Me había costado mucho dormir.
Todavía sentía sus labios en los míos.
Quería que ya fuera mañana... y, finalmente, desperté.
El día estaba nublado, pero eso no era algo malo.
Los días lluviosos eran mis favoritos.
Me levanté más feliz que el día anterior.
Abrí todas las cortinas de la casa y me preparé el mate, ese que nunca puede faltar.
También salí a hacer unas compras.
Quería cocinarle algo rico, algo que él ya me había pedido: pastel de papa.
Al llegar, me puse en marcha.
Él venía a las doce, pero no quería estar cocinando cuando ya estuviera en casa.
Así que dejé todo preparado, listo para solo meter al horno en el momento justo.
Y de nuevo... otros veinte minutos interminables.
Pero esta vez, era porque ya no aguantaba un minuto más sin verlo.
Ahí estaba yo, esperándolo.
Y vi llegar el bus.
Bajó.
Y ahí estaba él... viniendo hacia mí.
Con esa mirada.
Con esa sonrisa que me ruborizaba con solo cruzar su mirada.

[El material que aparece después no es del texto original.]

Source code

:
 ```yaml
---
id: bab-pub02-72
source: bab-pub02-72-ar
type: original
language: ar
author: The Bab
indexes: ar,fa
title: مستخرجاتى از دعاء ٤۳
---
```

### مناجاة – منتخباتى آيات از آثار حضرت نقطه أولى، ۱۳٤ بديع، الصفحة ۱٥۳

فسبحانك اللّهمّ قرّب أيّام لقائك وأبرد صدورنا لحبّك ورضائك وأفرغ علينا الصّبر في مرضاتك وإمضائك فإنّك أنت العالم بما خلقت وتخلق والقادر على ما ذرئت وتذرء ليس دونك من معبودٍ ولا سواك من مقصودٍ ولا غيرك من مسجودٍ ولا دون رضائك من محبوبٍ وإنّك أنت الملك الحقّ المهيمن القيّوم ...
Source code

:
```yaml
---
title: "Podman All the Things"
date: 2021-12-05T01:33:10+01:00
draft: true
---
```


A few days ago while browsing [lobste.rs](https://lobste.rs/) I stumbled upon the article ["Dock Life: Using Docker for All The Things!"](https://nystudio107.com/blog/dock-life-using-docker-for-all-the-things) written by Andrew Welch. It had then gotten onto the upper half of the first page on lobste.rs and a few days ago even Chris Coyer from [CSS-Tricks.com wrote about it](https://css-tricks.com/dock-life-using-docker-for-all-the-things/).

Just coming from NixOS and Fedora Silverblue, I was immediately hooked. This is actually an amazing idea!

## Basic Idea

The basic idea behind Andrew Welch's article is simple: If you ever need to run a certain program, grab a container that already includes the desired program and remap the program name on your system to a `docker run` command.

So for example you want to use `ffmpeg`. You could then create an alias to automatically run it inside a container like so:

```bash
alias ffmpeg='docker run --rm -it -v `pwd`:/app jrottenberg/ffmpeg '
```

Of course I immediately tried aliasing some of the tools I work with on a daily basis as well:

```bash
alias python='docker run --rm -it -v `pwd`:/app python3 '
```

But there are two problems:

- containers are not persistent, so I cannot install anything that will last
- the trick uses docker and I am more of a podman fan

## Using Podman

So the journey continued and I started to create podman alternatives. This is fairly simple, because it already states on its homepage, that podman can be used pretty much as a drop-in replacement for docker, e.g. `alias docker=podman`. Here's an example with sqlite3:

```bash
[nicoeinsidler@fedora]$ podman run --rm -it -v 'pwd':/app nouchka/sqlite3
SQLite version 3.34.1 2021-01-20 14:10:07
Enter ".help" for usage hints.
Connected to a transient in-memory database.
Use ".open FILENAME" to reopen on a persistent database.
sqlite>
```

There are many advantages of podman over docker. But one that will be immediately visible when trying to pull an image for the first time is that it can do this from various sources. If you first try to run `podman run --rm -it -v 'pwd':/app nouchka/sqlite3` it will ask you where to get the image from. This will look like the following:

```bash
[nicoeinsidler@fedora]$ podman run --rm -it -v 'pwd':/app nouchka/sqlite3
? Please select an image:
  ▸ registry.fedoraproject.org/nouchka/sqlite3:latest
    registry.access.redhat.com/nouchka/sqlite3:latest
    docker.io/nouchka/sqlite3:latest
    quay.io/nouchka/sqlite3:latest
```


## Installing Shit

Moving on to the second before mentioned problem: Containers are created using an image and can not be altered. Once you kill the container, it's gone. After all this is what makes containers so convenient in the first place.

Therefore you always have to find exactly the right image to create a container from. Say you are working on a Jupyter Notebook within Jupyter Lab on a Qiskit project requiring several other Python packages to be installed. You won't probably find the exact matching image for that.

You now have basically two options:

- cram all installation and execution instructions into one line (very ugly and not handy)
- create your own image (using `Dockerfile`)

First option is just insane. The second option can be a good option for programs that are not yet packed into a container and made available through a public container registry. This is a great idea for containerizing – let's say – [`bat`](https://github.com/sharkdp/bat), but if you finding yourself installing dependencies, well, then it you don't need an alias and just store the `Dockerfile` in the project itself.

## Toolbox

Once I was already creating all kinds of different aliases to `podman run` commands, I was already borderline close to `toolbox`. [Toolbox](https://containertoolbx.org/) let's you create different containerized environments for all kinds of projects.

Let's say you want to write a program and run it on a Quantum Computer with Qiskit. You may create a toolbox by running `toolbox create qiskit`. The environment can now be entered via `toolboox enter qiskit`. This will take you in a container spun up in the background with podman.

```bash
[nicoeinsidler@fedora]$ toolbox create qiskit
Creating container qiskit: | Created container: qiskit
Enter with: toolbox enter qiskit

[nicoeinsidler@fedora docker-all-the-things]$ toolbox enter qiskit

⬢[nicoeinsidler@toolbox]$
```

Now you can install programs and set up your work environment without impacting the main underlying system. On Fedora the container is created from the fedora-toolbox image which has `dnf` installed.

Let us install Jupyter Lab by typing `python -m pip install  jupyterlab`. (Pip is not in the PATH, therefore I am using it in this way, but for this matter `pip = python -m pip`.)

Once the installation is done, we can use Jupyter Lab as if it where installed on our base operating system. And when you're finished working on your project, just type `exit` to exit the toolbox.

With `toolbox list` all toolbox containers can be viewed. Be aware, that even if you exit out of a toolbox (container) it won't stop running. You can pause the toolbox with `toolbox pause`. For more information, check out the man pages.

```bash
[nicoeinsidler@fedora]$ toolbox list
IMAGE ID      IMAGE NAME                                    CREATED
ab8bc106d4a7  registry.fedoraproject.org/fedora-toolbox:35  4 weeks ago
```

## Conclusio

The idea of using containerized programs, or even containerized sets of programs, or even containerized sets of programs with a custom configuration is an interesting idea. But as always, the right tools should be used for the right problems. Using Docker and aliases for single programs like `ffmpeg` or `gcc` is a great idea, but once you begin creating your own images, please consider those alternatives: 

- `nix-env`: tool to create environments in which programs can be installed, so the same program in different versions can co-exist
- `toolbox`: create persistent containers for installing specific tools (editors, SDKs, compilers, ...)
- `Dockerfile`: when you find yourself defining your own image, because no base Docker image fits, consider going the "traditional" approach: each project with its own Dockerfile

Este beso fue más apasionado.
Con ganas de más.
Con deseo acumulado.
Con amor que no se podía disimular.
Ese sueño, esa fantasía...
Era mi realidad.
No quería cambiar nada.
Quería que fuera así para siempre.
Estaba enamorada.
Caminamos a casa, pero esta vez diciéndonos cuánto nos habíamos extrañado.
"Me costó dormirme ayer... quería verte," me dijo.
"A mí también. Quería que estuvieras ahí, conmigo," le contesté.
Entramos, y él, como siempre, fue directo a saludar a nuestros hijitos peludos.
"Hoy te voy a hacer pastel de papas," le dije.
Sonrió como si le hubiera dicho lo mejor del mundo.
"¿Me querés enamorar más?" respondió.
"Más de lo que ya estoy yo... es imposible," le dije tímida, sorprendida incluso por mis propias palabras.
"Mucho más que vos, ya estoy enamorado hace rato," me dijo, mientras me abrazaba y me daba un dulce beso.
"Empieza el Real Madrid ahora," le avisé.
"Comemos mientras lo miramos."
"¿Te ayudo?" me ofreció.
"Tranqui, ya está todo listo. Solo queda meterlo en el horno. Vamos a acomodarnos en el sillón mientras."
Apenas nos sentamos, los gatos se nos subieron encima.
Primero los mimos fueron para ellos... después, para nosotros.
Besos.
Caricias.
Y una sensación de que ya no alcanzaba.
Hacía falta más...
Pasaron los minutos y el pastel de papa ya estaba listo.
Serví, y comimos mientras el partido llevaba apenas cinco minutos.
Yo solo esperaba que ese pastel no fallara, que le gustara de verdad.
Lo miré, queriendo adivinar su reacción...
Y al darse cuenta, sonrió y dijo:
"Está muy bueno. Ya nos podemos casar."
Lo dijo en broma, pero se notaba que los dos lo sentíamos más cerca de la verdad que de la risa.
"Ya me podés pedir matrimonio," le contesté, siguiendo el juego.
"Sí," dijo sin dudar, con un tono que ya no era broma.
Nos miramos como dos cómplices... como dos personas que ya se habían elegido.
Terminamos de comer y seguimos viendo el partido,
pero por primera vez no nos interesaba mirar.
Solo queríamos estar juntos.
Tocarnos, hacernos mimos, besarnos...
Tocar su pelo mientras lo miraba ya se había convertido en mi hobby favorito.
Terminó el partido. Perdieron,
pero eso ya no me dejaba de mal humor.
Lo tenía a él al lado,
quejándonos de los jugadores.
Era algo que no sabía que necesitaba.
Esa soledad que tanto romantizaba
no se comparaba con esa compañía.
Salimos afuera a tomar un poco de aire,
bajo el techo, porque llovía torrencialmente.
Y aún así...
todo era perfecto.
Esta vez,
ahí tapados con una mantita,
abrazados,
mirando la lluvia,
sintiendo el olor a tierra mojada,
viendo dormir a los peluditos,
llenándonos de besos,
hablamos de nosotros.
Pero esta vez,
como si quisiéramos asegurarnos
de que no nos íbamos a soltar,
de que fuera así... siempre.
Y me lo preguntó.
Esa pregunta que no esperaba,
pero que en el fondo,
ansiaba escuchar:
-¿Querés ser mi novia?
De nuevo,
casi se me sale el corazón del pecho.